This test, which, at a first sight, looks like a simple joke, had a double purpose: first, to attenuate the reciprocal distrust between the supporters and opponents of the computer as teaching tool and second, to inoculate the reader with a good dose of skepticism, which is indispensable to any serious and discerning reading.

How can one choose a problem to solve?

POLYHEDRON was primarily intended to run in the classroom. That is why the first choice is the teacher's. There are two basic modes in which a POLYHEDRON session runs: independent and supervised.
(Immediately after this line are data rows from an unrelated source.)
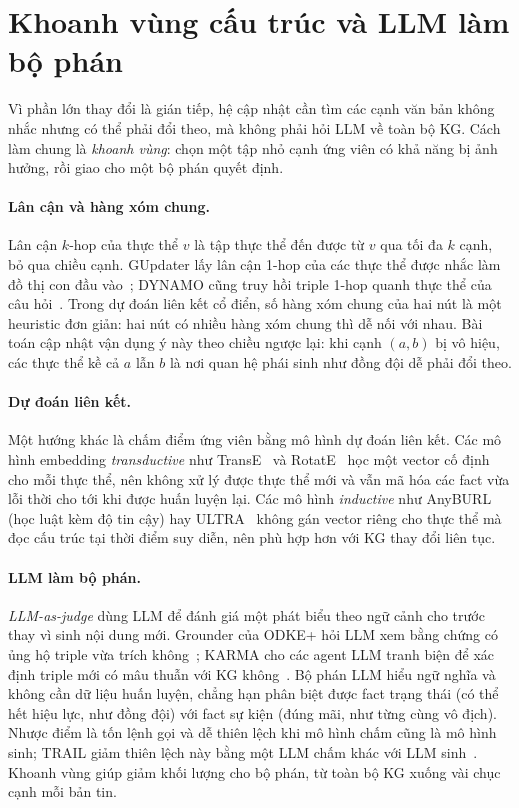\section{Khoanh vùng cấu trúc và LLM làm bộ phán}\label{sec:bg-localize}

Vì phần lớn thay đổi là gián tiếp, hệ cập nhật cần tìm các cạnh văn bản không nhắc nhưng có thể phải đổi theo, mà không phải hỏi LLM về toàn bộ KG.
Cách làm chung là \textit{khoanh vùng}: chọn một tập nhỏ cạnh ứng viên có khả năng bị ảnh hưởng, rồi giao cho một bộ phán quyết định.

\paragraph*{Lân cận và hàng xóm chung.}
Lân cận $k$-hop của thực thể $v$ là tập thực thể đến được từ $v$ qua tối đa $k$ cạnh, bỏ qua chiều cạnh.
GUpdater lấy lân cận 1-hop của các thực thể được nhắc làm đồ thị con đầu vào~\cite{tang2019gupdate}; DYNAMO cũng truy hồi triple 1-hop quanh thực thể của câu hỏi~\cite{dynamo2025}.
Trong dự đoán liên kết cổ điển, số hàng xóm chung của hai nút là một heuristic đơn giản: hai nút có nhiều hàng xóm chung thì dễ nối với nhau.
Bài toán cập nhật vận dụng ý này theo chiều ngược lại: khi cạnh $(a, b)$ bị vô hiệu, các thực thể kề cả $a$ lẫn $b$ là nơi quan hệ phái sinh như đồng đội dễ phải đổi theo.

\paragraph*{Dự đoán liên kết.}
Một hướng khác là chấm điểm ứng viên bằng mô hình dự đoán liên kết.
Các mô hình embedding \textit{transductive} như TransE~\cite{bordes2013transe} và RotatE~\cite{sun2019rotate} học một vector cố định cho mỗi thực thể, nên không xử lý được thực thể mới và vẫn mã hóa các fact vừa lỗi thời cho tới khi được huấn luyện lại.
Các mô hình \textit{inductive} như AnyBURL~\cite{meilicke2019anyburl} (học luật kèm độ tin cậy) hay ULTRA~\cite{galkin2024ultra} không gán vector riêng cho thực thể mà đọc cấu trúc tại thời điểm suy diễn, nên phù hợp hơn với KG thay đổi liên tục.

\paragraph*{LLM làm bộ phán.}
\textit{LLM-as-judge} dùng LLM để đánh giá một phát biểu theo ngữ cảnh cho trước thay vì sinh nội dung mới.
Grounder của ODKE+ hỏi LLM xem bằng chứng có ủng hộ triple vừa trích không~\cite{odke2025}; KARMA cho các agent LLM tranh biện để xác định triple mới có mâu thuẫn với KG không~\cite{lu2025karma}.
Bộ phán LLM hiểu ngữ nghĩa và không cần dữ liệu huấn luyện, chẳng hạn phân biệt được fact trạng thái (có thể hết hiệu lực, như đồng đội) với fact sự kiện (đúng mãi, như từng cùng vô địch).
Nhược điểm là tốn lệnh gọi và dễ thiên lệch khi mô hình chấm cũng là mô hình sinh; TRAIL giảm thiên lệch này bằng một LLM chấm khác với LLM sinh~\cite{trail2026}.
Khoanh vùng giúp giảm khối lượng cho bộ phán, từ toàn bộ KG xuống vài chục cạnh mỗi bản tin.

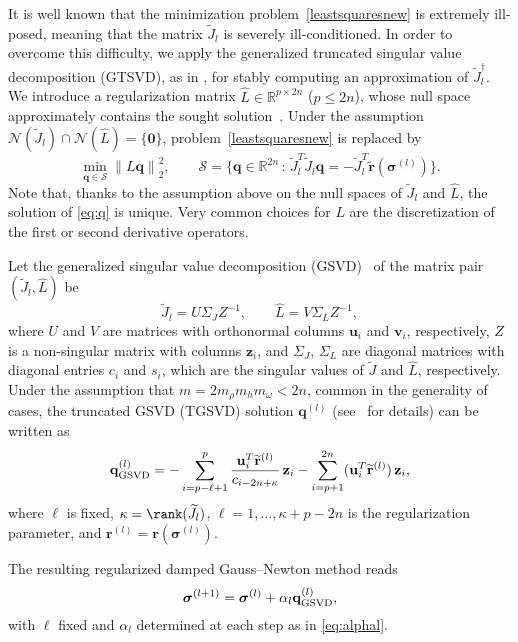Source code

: \documentclass[final,leqno]{siamltex}
\newcommand{\R}{{\mathbb R}}
\newcommand{\norm}[1]{\left\| #1 \right\|}
\newcommand{\sigmab}{\boldsymbol{\sigma}}
\begin{document}
It is well known that the minimization problem~\eqref{leastsquaresnew} is
extremely ill-posed, meaning that the matrix $\widetilde{J}_l$ is severely ill-conditioned. In order to overcome this difficulty, we apply the generalized truncated singular value decomposition (GTSVD), as in \cite{dfr14,dr16,ddr17,ddrv19,ddflr20}, for stably computing an approximation of $\widetilde{J}_l^{\dagger}$. We introduce
a regularization matrix $\widehat{L}\in\R^{p\times 2n}$ ($p\leq 2n$), whose null space approximately contains the sought solution~\cite{rr13}. Under the assumption $\mathcal{N}(\widetilde{J}_l)\cap\mathcal{N}(\widehat{L})=\{\mathbf{0}\}$,
problem~\eqref{leastsquaresnew} is replaced by
\begin{equation}\label{eq:q}
\min_{\mathbf{q}\in\mathcal{S}} \norm{L\mathbf{q}}_2^2, \qquad
\mathcal{S} = \{ \mathbf{q}\in\R^{2n} \,:\, \widetilde{J}_l^T\widetilde{J}_l\mathbf{q}=-\widetilde{J}_l^T\widetilde{\mathbf{r}}(\sigmab^{(l)}) \}.
\end{equation}
Note that, thanks to the assumption above on the null spaces of $\widetilde{J}_l$ and $\widehat{L}$, the solution of \eqref{eq:q} is unique. Very common choices for $L$ are the discretization of the first or
second derivative operators.

Let the generalized singular value decomposition (GSVD)~\cite{gvl96} of the
matrix pair $(\widetilde{J}_l,\widehat{L})$ be
$$
\widetilde{J}_l = U \Sigma_J Z^{-1}, \qquad \widehat{L} = V \Sigma_L Z^{-1},
$$
where $U$ and $V$ are matrices with orthonormal columns $\mathbf{u}_i$ and $\mathbf{v}_i$, respectively, $Z$ is a non-singular matrix with columns $\mathbf{z}_i$, and $\Sigma_J$, $\Sigma_L$ are diagonal matrices with diagonal entries $c_i$ and $s_i$, which are the singular values of $\widetilde{J}$ and $\widehat{L}$, respectively.
Under the assumption that $m=2 m_\rho m_h m_\omega<2n$, common in the generality of cases, the truncated GSVD (TGSVD) solution $\mathbf{q}^{(l)}$ (see~\cite{Hansen} for details) can be written as 
\begin{equation}\label{eq:qGSVD}
\mathbf{q}^{(l)}_{\rm GSVD} = -\sum_{i=p-\ell+1}^p
    \frac{\mathbf{u}_i^T\widetilde{\mathbf{r}}^{(l)}}{c_{i-2n+\kappa}}\, \mathbf{z}_i
    - \sum_{i=p+1}^{2n} (\mathbf{u}_i^T\widetilde{\mathbf{r}}^{(l)})\, \mathbf{z}_i,
\end{equation}
where $\ell$ is fixed, $\kappa=\rank(\widetilde{J}_l)$, $\ell=1,\ldots,\kappa+p-2n$
is the regularization parameter, and $\mathbf{r}^{(l)}=\mathbf{r}(\sigmab^{(l)})$.

The resulting regularized damped Gauss--Newton method reads
$$
\sigmab^{(l+1)} =
\sigmab^{(l)} + \alpha_l \mathbf{q}^{(l)}_{\rm GSVD},
$$
with $\ell$ fixed and $\alpha_l$ determined at each step as in \eqref{eq:alphal}.
\end{document}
In the former case, the student undertakes the teacher's role and thus is free to choose a subject by himself and interrupt the resolution whenever he or she wants. In the latter case, the subject is selected by the teacher as follows: problem type (calculation or construction), shape (one of the six above), topic (distance, angle, perpendicularity, parallelism, area, volume, other), and complexity level (from 1 to 6). As the student finishes solving a problem and gets displayed the computer's verdict, it is up to the teacher either to select another subject or run the resolution's film asking for details when necessary.

The student provides an answer thereby telling the computer the resolution has been finished. The computer evaluates the answer, compares it to the correct one, and displays the answer's quality: correct, approximate or wrong.

The problems have been composed in such a way that it is practically impossible to guess the answer. On the other hand, even the resolution of the simplest problems assumes a series of measuring's, constructions, and calculations. Usually, there are several equally efficient algorithms for the same problem. The probability that an erroneous algorithm conducts to the same result as a correct one is negligible. However, there is but one way to achieve this certainty: practicing with POLYHEDRON.

No, of course. That is why we better say subjects but problems when talking about POLYHEDRON. Beside of the problem itself (name it better hypothesis), a subject includes a set of available tools and allowed basic constructions (some may be forbidden, for didactic reasons) and a polyhedron model on the screen. The student  is free to find any length or angle by measuring, there is no need to give them in the hypothesis. In difficult problems all tools are usually available.

POLYHEDRON was conceived as a computer based realization of the so called "carpenter workshop" philosophy. Imagine a carpenter workshop. You are given a chunk of wood shaped as in Figure 1 and asked to find its volume. Obviously, nothing can prevent you from measuring the edges and computing the volume in your notepad. But you must agree that it is going to be a tough computation if the tetrahedron lacks any "regularity". A saw would relieve you. You draw the perpendiculars DE on AB and EF on AB then cut the chunk along DE and EF. Once the freshly cut surface shows up, you draw the perpendicular DH on EF, measure it and finish the resolution with an elementary calculation.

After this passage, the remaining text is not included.